她能不能喝酒,他還能不知道?
這簡直就是找罪受來了。
他擰著眉起身,想帶花霧出去,寧鳶一把抓住他的手臂,臉上的笑容僵著,皮笑肉不笑地說:“你要去哪里?”
“你在胡鬧什么?”
寧鳶不想當眾丟了面子,連忙站起來,湊到時佑京耳邊說:“花霧心甘情愿過來的,做伴娘也是她自己樂意的,不信你問她。”
時佑京可不信花霧是自愿的,要么她是被強迫,要么就是被威脅了。
他抬眼看向花霧,還沒開口,就見花霧來到寧鳶身邊,拉著寧鳶在沙發上坐下。
那故作淡定的模樣仿佛真與寧鳶是多要好的朋友似的。
“趕緊坐下,這些老板今天是為了請你,你不要不給面子。”
寧鳶拽了拽他的袖子,他猶豫幾秒,重新坐回沙發上。
他涉及的投資很多,金融是他主攻的領域,這些合作商都是他投資別的生意有合作的老板,為了表達對他的感謝,特意為他安排了這樣的酒局。
他推脫過很多次,實在逃不掉,只能應下來。
寧鳶能準確地跟到這里來,還認識這些合作商,看樣子她平時不動聲色,私底下卻在暗中盯著他的一舉一動。

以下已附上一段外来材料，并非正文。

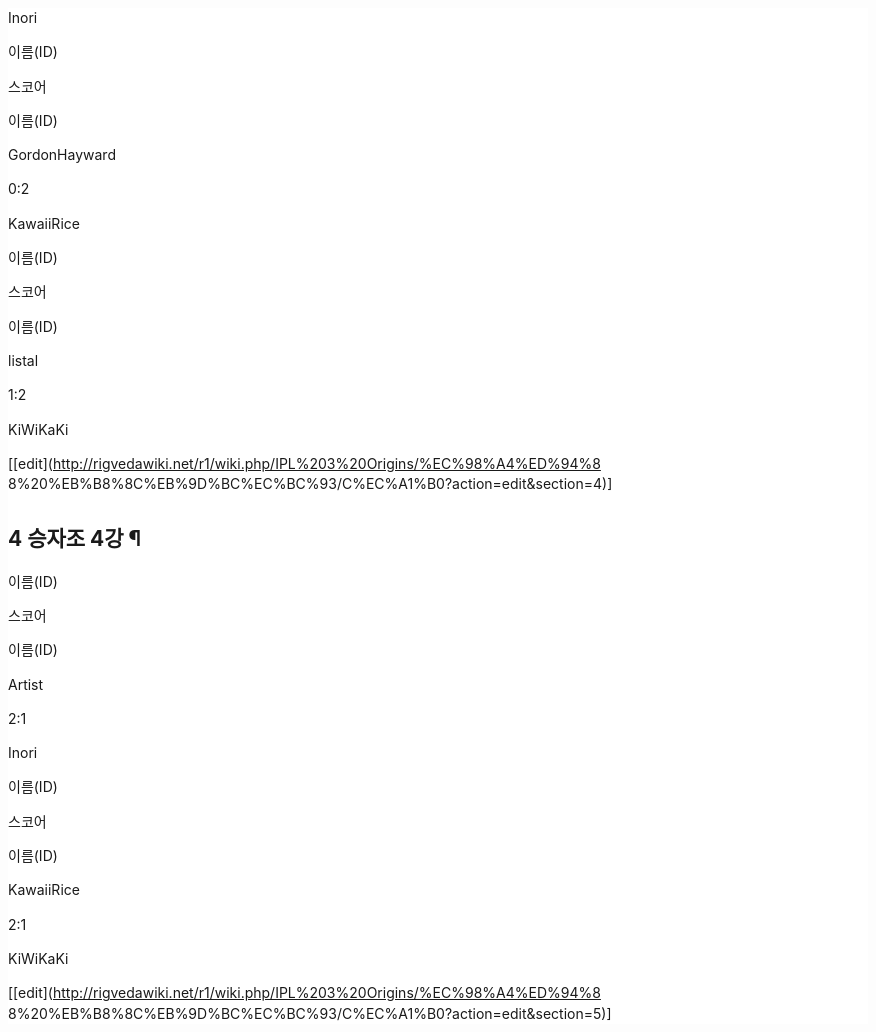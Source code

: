 Inori

  

이름(ID)

스코어

이름(ID)

GordonHayward

0:2

KawaiiRice

  

이름(ID)

스코어

이름(ID)

listal

1:2

KiWiKaKi

[[edit](http://rigvedawiki.net/r1/wiki.php/IPL%203%20Origins/%EC%98%A4%ED%94%8
8%20%EB%B8%8C%EB%9D%BC%EC%BC%93/C%EC%A1%B0?action=edit&section=4)]

## 4 승자조 4강 ¶

  

이름(ID)

스코어

이름(ID)

Artist

2:1

Inori

  

이름(ID)

스코어

이름(ID)

KawaiiRice

2:1

KiWiKaKi

[[edit](http://rigvedawiki.net/r1/wiki.php/IPL%203%20Origins/%EC%98%A4%ED%94%8
8%20%EB%B8%8C%EB%9D%BC%EC%BC%93/C%EC%A1%B0?action=edit&section=5)]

幾個合作商老板不敢多嘴,見氣氛緩和許多,趕緊端起杯子紛紛向他敬酒。
他喝了幾杯,眾人的注意力便被寧鳶吸引了過去。
“我朋友歌喉好,會唱會跳,讓她給老板們獻唱一曲怎么樣?”
幾人不約而同點頭,目光在花霧身上打量,是個難聞一見的美人。
應酬場合有年輕漂亮的女人坐陪,自然能調劑這些中年男人的激情。
寧鳶主動建議的話,幾個老板全都聽得出花霧的存在就是為了活躍氣氛的,于是他們不再拘謹,放松神經點了歌,把麥克風遞給花霧。
音樂聲隨之響起,花霧接過麥,看著屏幕上的歌詞毫無感情地唱起來。
連著唱了好幾首,她喉嚨發干,見一個微胖的中年男人遞來酒給她,她接過杯子,仰頭把酒喝下。
“這位美女怎么稱呼?”
中年男人笑問。
“我姓花。”
“花小姐,你不但唱得好,喝酒也很爽快,來,我敬你一杯。”
花霧面色淡然一點不怵,空杯被填滿,男人敬酒她便喝。
她的表現寧鳶看在眼里,心中非常滿意。
發現時佑京的臉色有些難看,寧鳶挽住他的手臂,頭輕輕靠在他肩上低聲呢喃:“你瞧,花霧多有陪酒的天賦。”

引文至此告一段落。